* _EXERCISE REQUIREMENTS_: Give back every entry, copied exactly.
######
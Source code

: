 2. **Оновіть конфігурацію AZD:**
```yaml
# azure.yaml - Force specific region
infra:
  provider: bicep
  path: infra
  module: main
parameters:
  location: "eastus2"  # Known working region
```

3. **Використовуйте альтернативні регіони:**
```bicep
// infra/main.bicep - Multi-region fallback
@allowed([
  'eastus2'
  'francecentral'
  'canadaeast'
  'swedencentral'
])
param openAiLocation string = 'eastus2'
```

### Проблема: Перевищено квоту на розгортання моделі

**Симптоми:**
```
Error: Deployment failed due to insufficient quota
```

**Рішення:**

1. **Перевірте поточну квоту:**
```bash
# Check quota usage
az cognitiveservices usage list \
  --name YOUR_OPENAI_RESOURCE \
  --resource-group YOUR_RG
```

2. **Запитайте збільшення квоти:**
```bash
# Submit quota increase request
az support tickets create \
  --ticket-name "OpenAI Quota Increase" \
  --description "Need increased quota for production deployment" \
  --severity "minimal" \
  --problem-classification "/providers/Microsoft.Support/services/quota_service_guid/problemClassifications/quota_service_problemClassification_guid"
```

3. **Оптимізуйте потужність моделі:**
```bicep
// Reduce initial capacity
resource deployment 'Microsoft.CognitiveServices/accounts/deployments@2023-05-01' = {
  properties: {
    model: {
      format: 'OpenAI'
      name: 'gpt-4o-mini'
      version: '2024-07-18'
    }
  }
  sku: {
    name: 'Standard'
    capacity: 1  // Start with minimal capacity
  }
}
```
######
* _RESULT OF THE EXERCISE_:
Source code

: 2. **Оновіть конфігурацію AZD:**
```yaml
# azure.yaml - Force specific region
infra:
  provider: bicep
  path: infra
  module: main
parameters:
  location: "eastus2"  # Known working region
```

3. **Використовуйте альтернативні регіони:**
```bicep
// infra/main.bicep - Multi-region fallback
@allowed([
  'eastus2'
  'francecentral'
  'canadaeast'
  'swedencentral'
])
param openAiLocation string = 'eastus2'
```

### Проблема: Перевищено квоту на розгортання моделі

**Симптоми:**
```
Error: Deployment failed due to insufficient quota
```

**Рішення:**

1. **Перевірте поточну квоту:**
```bash
# Check quota usage
az cognitiveservices usage list \
  --name YOUR_OPENAI_RESOURCE \
  --resource-group YOUR_RG
```

2. **Запитайте збільшення квоти:**
```bash
# Submit quota increase request
az support tickets create \
  --ticket-name "OpenAI Quota Increase" \
  --description "Need increased quota for production deployment" \
  --severity "minimal" \
  --problem-classification "/providers/Microsoft.Support/services/quota_service_guid/problemClassifications/quota_service_problemClassification_guid"
```

3. **Оптимізуйте потужність моделі:**
```bicep
// Reduce initial capacity
resource deployment 'Microsoft.CognitiveServices/accounts/deployments@2023-05-01' = {
  properties: {
    model: {
      format: 'OpenAI'
      name: 'gpt-4o-mini'
      version: '2024-07-18'
    }
  }
  sku: {
    name: 'Standard'
    capacity: 1  // Start with minimal capacity
  }
}
```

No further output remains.